Aimetti assicura che l’operazione non comporterebbe una perdita per il Comune: “Attualmente i negozi sfitti non portano un euro. Quest’operazione non fa spendere al Comune un euro. Fa rinunciare, sulla carta, a dei soldi che oggi non incassa. Col vantaggio che se l’esperimento funziona, fra due anni i negozi aperti grazie agli sgravi fiscali di oggi saranno domani realtà consolidate e inizieranno a pagare i tributi. E che ravvivando l’economia di Abbiate, aumenta il lavoro per i commercianti che già ci sono. Se dovesse funzionare, a questo punto si potrebbe pensare anche di estendere l’iniziativa al centro di Tradate”.

Il sindaco: “Vedremo”

Dalla sicurezza di Aimetti al possibilismo dell’Amministrazione. “Abbiamo ascoltato i commercianti e capiamo la loro preoccupazione – ha fatto sapere il sindaco – Hanno proposto la figura di un manager per il Duc, ed è una buona idea che potranno gestire coi 30mila euro a loro disposizione.
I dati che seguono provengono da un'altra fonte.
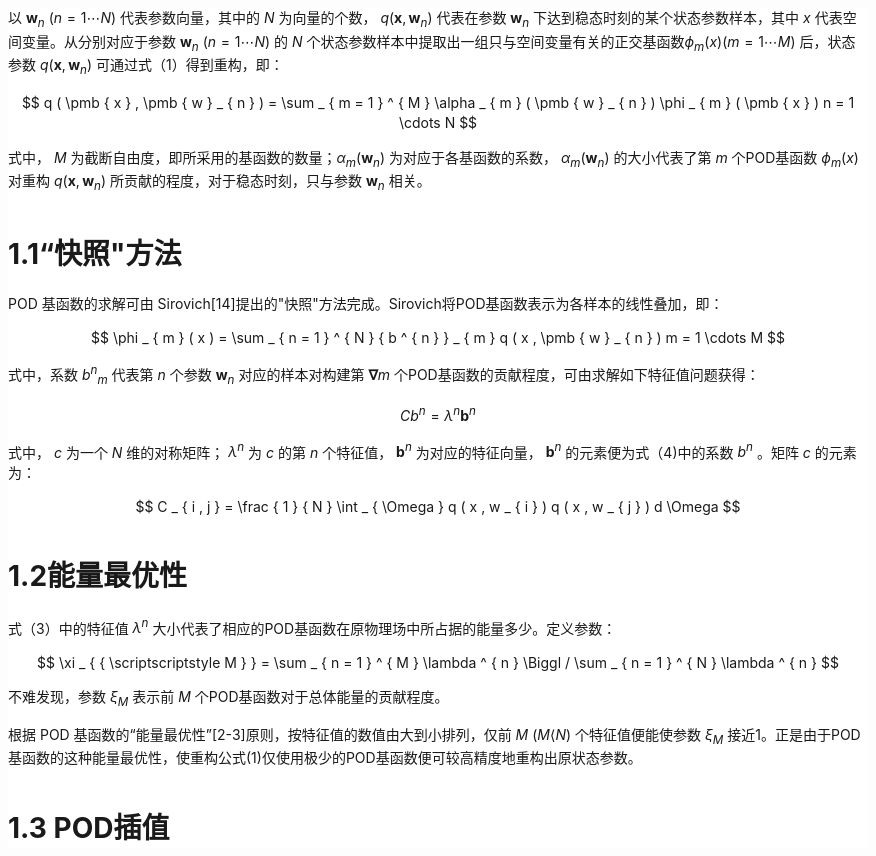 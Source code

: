 以 ${ \pmb w } _ { n }$ $( n = 1 \cdots N )$ 代表参数向量，其中的 $N$ 为向量的个数， $q ( \pmb { x } , \pmb { w } _ { n } )$ 代表在参数 ${ \pmb w } _ { n }$ 下达到稳态时刻的某个状态参数样本，其中 $x$ 代表空间变量。从分别对应于参数 ${ \pmb w } _ { n }$ $( n = 1 \cdots N )$ 的 $N$ 个状态参数样本中提取出一组只与空间变量有关的正交基函数$\phi _ { m } ( x ) ( m = 1 \cdots M )$ 后，状态参数 $q ( \pmb { x } , \pmb { w } _ { n } )$ 可通过式（1）得到重构，即：

$$
q ( \pmb { x } , \pmb { w } _ { n } ) = \sum _ { m = 1 } ^ { M } \alpha _ { m } ( \pmb { w } _ { n } ) \phi _ { m } ( \pmb { x } ) n = 1 \cdots N
$$

式中， $M$ 为截断自由度，即所采用的基函数的数量；$\alpha _ { { \scriptscriptstyle m } } ( { \pmb w } _ { n } )$ 为对应于各基函数的系数， $\alpha _ { { \scriptscriptstyle m } } ( { \pmb w } _ { n } )$ 的大小代表了第 $m$ 个POD基函数 $\phi _ { m } ( x )$ 对重构 $q ( \pmb { x } , \pmb { w } _ { n } )$ 所贡献的程度，对于稳态时刻，只与参数 ${ \pmb w } _ { n }$ 相关。

# 1.1“快照"方法

POD 基函数的求解可由 Sirovich[14]提出的"快照"方法完成。Sirovich将POD基函数表示为各样本的线性叠加，即：

$$
\phi _ { m } ( x ) = \sum _ { n = 1 } ^ { N } { b ^ { n } } _ { m } q ( x , \pmb { w } _ { n } ) m = 1 \cdots M
$$

式中，系数 ${ b ^ { n } } _ { m }$ 代表第 $n$ 个参数 ${ \pmb w } _ { n }$ 对应的样本对构建第 $\mathbf { \nabla } m$ 个POD基函数的贡献程度，可由求解如下特征值问题获得：

$$
C b ^ { n } = \lambda ^ { n } { \pmb b } ^ { n }
$$

式中， $c$ 为一个 $N$ 维的对称矩阵； $\lambda ^ { n }$ 为 $c$ 的第 $n$ 个特征值， $\pmb { b } ^ { n }$ 为对应的特征向量， $\pmb { b } ^ { n }$ 的元素便为式（4)中的系数 $b ^ { n }$ 。矩阵 $c$ 的元素为：

$$
C _ { i , j } = \frac { 1 } { N } \int _ { \Omega } q ( x , w _ { i } ) q ( x , w _ { j } ) d \Omega
$$

# 1.2能量最优性

式（3）中的特征值 $\lambda ^ { n }$ 大小代表了相应的POD基函数在原物理场中所占据的能量多少。定义参数：

$$
\xi _ { { \scriptscriptstyle M } } = \sum _ { n = 1 } ^ { M } \lambda ^ { n } \Biggl / \sum _ { n = 1 } ^ { N } \lambda ^ { n }
$$

不难发现，参数 $\xi _ { { \scriptscriptstyle M } }$ 表示前 $M$ 个POD基函数对于总体能量的贡献程度。

根据 POD 基函数的“能量最优性”[2-3]原则，按特征值的数值由大到小排列，仅前 $M \ ( M \langle N )$ 个特征值便能使参数 $\xi _ { { \scriptscriptstyle M } }$ 接近1。正是由于POD基函数的这种能量最优性，使重构公式(1)仅使用极少的POD基函数便可较高精度地重构出原状态参数。

# 1.3 POD插值
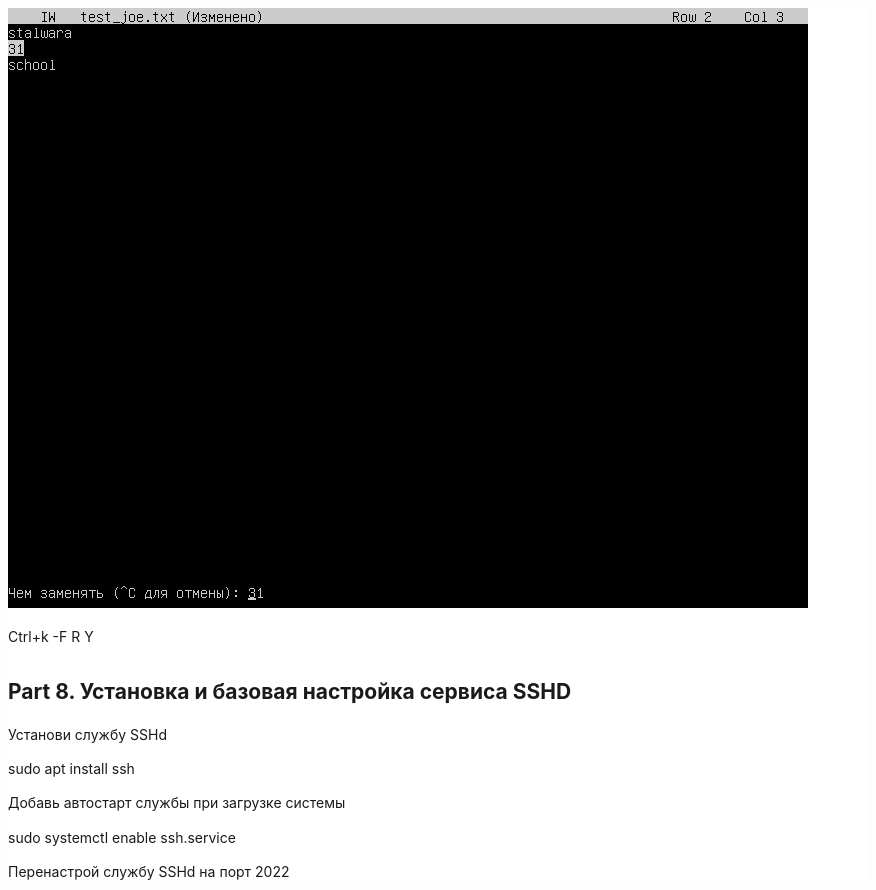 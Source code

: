 ![alt text](joe3_2.png)

Ctrl+k -F R Y

## Part 8. Установка и базовая настройка сервиса SSHD

Установи службу SSHd

sudo apt install ssh

Добавь автостарт службы при загрузке системы

sudo systemctl enable ssh.service

Перенастрой службу SSHd на порт 2022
Vedremo cosa sarà possibile fare riguardo gli sgravi, sia rispetto le normative sia in base alle possibilità finanziarie ma serve anche capire che non si può pensare di far concorrenza ai centri commerciali con le loro stesse armi, prezzi in primis. Bisogna approfittare di quelle peculiarità che la grande distribuzione non può avere, come la qualità e soprattutto il servizio al cliente”.